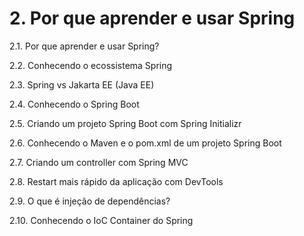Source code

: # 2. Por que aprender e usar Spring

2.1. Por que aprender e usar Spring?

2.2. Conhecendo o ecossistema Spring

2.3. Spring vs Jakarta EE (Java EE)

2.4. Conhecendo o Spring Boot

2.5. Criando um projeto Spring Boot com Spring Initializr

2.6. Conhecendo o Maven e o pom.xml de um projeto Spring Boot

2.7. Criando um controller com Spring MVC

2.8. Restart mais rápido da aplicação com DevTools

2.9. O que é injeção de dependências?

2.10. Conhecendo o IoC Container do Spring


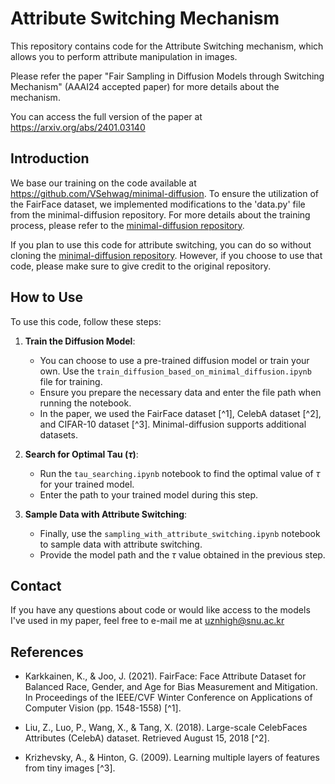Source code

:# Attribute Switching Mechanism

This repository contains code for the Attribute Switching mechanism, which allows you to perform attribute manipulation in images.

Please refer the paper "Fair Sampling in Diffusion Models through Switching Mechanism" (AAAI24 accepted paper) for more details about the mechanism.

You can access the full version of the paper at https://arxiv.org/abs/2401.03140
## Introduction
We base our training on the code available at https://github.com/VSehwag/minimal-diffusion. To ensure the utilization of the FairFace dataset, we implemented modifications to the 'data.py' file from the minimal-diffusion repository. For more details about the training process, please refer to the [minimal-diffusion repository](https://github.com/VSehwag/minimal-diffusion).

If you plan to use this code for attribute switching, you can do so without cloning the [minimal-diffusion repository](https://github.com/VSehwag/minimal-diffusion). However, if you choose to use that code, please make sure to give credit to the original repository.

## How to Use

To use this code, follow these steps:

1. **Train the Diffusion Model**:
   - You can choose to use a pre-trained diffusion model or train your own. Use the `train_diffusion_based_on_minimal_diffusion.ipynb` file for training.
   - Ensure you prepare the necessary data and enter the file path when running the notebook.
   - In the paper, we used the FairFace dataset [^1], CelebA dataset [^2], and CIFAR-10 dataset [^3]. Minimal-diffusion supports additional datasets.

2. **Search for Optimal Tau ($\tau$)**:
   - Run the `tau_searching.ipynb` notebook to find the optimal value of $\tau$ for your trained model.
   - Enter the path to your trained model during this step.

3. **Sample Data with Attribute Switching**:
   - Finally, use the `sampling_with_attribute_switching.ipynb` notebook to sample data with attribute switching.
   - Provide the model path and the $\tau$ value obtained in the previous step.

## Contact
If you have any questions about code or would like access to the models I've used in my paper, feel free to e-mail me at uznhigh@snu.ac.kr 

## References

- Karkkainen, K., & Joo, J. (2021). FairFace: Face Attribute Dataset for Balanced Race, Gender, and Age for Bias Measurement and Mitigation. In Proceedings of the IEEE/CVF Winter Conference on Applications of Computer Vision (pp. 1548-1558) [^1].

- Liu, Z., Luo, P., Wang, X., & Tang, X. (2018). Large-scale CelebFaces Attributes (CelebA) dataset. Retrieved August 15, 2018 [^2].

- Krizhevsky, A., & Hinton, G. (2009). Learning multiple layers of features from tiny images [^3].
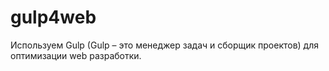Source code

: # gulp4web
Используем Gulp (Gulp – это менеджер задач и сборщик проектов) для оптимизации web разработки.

○ ○ ○ ○

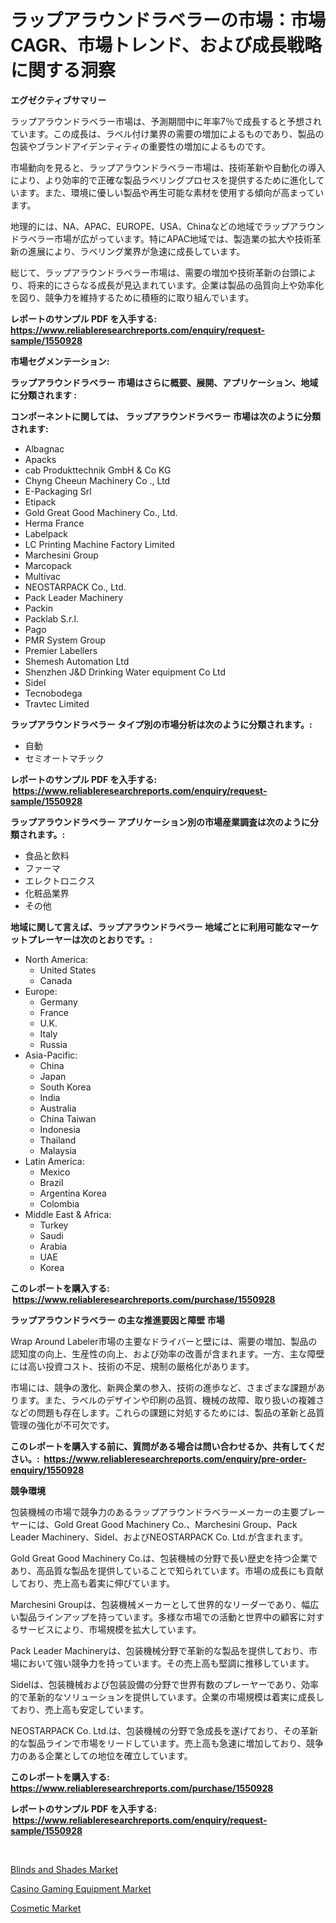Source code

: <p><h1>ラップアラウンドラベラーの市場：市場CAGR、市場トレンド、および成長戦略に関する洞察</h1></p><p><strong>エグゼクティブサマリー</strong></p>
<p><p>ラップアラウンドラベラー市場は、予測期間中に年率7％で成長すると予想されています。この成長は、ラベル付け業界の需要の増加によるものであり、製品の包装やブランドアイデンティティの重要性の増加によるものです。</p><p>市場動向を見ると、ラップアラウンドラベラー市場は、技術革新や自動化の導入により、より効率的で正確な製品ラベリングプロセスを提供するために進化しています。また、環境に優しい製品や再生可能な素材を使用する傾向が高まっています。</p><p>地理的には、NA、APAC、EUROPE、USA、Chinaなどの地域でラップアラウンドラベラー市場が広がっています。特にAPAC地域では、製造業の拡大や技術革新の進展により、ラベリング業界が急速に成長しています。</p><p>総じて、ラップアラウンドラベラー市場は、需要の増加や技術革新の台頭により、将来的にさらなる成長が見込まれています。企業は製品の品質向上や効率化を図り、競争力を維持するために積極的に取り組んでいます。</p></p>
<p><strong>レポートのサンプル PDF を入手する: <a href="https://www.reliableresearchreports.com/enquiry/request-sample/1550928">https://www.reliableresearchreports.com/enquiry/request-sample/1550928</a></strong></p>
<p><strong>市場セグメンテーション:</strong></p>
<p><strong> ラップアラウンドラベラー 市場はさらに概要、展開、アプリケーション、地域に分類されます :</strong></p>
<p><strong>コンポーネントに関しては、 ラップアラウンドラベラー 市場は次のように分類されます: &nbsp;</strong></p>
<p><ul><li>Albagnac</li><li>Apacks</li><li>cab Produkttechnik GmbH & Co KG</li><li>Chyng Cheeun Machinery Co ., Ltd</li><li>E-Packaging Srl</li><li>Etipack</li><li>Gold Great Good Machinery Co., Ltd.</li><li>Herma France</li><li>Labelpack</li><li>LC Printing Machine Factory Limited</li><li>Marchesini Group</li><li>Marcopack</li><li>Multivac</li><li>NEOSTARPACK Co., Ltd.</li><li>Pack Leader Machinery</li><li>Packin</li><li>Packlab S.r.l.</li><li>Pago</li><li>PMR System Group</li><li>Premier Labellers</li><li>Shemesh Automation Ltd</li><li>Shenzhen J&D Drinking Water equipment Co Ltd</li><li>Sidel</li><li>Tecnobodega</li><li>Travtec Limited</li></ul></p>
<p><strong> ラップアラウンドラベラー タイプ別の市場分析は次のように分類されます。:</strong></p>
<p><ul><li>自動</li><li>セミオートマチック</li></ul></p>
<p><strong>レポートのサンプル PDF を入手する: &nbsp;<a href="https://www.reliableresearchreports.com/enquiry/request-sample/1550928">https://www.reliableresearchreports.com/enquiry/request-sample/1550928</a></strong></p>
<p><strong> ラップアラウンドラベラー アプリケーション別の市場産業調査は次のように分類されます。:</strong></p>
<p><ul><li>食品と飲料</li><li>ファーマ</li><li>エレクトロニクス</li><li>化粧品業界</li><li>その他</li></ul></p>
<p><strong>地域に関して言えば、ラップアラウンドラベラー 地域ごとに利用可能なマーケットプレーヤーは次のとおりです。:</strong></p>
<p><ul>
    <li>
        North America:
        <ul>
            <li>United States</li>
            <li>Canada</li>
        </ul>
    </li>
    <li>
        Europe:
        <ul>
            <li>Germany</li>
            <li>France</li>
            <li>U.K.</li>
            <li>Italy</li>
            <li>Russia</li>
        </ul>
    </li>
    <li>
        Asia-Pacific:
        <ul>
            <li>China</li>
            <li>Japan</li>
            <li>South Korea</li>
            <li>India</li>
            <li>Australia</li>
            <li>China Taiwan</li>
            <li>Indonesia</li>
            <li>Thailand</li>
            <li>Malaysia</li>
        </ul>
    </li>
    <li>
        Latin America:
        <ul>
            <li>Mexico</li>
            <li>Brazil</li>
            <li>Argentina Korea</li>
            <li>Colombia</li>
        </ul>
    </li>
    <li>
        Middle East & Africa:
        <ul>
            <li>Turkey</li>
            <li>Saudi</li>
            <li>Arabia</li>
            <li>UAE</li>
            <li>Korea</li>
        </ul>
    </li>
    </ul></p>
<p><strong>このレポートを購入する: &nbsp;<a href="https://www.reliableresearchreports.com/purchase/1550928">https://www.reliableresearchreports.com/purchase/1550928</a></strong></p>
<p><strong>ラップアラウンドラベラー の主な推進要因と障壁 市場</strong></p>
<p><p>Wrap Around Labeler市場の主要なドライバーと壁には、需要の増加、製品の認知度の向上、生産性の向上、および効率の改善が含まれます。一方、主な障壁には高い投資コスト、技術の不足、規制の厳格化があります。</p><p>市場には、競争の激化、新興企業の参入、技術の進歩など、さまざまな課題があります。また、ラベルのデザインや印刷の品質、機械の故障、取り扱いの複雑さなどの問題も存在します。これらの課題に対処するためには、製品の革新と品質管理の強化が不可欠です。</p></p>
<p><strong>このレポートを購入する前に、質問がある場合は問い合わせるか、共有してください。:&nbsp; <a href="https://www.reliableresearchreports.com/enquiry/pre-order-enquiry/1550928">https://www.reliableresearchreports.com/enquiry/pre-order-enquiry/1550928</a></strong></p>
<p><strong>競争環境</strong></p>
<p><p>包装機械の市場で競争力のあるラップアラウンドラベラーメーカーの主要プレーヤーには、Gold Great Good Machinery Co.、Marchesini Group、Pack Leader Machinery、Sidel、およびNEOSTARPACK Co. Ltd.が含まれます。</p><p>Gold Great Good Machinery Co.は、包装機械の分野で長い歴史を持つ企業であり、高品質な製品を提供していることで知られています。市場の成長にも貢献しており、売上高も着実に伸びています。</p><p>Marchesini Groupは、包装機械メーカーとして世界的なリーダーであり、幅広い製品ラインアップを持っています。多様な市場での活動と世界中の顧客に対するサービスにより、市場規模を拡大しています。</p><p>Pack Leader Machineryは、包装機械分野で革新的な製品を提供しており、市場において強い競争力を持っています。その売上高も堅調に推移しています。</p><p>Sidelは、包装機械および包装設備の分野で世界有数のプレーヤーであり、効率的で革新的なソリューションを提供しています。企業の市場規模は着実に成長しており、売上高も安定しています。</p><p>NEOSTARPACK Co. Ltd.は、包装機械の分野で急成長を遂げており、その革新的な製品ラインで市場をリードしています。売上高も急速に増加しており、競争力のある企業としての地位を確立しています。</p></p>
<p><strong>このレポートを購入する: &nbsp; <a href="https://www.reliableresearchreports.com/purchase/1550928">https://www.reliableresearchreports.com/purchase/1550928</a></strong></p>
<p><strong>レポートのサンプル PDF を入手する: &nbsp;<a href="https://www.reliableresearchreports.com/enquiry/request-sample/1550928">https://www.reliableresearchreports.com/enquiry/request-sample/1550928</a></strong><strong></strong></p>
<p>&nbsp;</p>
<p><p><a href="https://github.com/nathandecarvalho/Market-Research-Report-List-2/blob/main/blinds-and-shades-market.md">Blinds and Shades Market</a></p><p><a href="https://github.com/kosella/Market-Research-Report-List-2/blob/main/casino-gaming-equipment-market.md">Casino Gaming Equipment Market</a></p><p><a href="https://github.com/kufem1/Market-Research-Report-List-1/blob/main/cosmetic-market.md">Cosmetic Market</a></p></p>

○ ○ ○ ○

Precisely those lines above that run from the line with "2.10. Conhecendo o IoC Container do Spring" up to and including the line with "- Ensure you" are to be set down, with the pictures omitted.

### TASK ANSWER
2.10. Conhecendo o IoC Container do Spring


Source code

:# Attribute Switching Mechanism

This repository contains code for the Attribute Switching mechanism, which allows you to perform attribute manipulation in images.

Please refer the paper "Fair Sampling in Diffusion Models through Switching Mechanism" (AAAI24 accepted paper) for more details about the mechanism.

You can access the full version of the paper at https://arxiv.org/abs/2401.03140
## Introduction
We base our training on the code available at https://github.com/VSehwag/minimal-diffusion. To ensure the utilization of the FairFace dataset, we implemented modifications to the 'data.py' file from the minimal-diffusion repository. For more details about the training process, please refer to the [minimal-diffusion repository](https://github.com/VSehwag/minimal-diffusion).

If you plan to use this code for attribute switching, you can do so without cloning the [minimal-diffusion repository](https://github.com/VSehwag/minimal-diffusion). However, if you choose to use that code, please make sure to give credit to the original repository.

## How to Use

To use this code, follow these steps:

1. **Train the Diffusion Model**:
   - You can choose to use a pre-trained diffusion model or train your own. Use the `train_diffusion_based_on_minimal_diffusion.ipynb` file for training.
   - Ensure you prepare the necessary data and enter the file path when running the notebook.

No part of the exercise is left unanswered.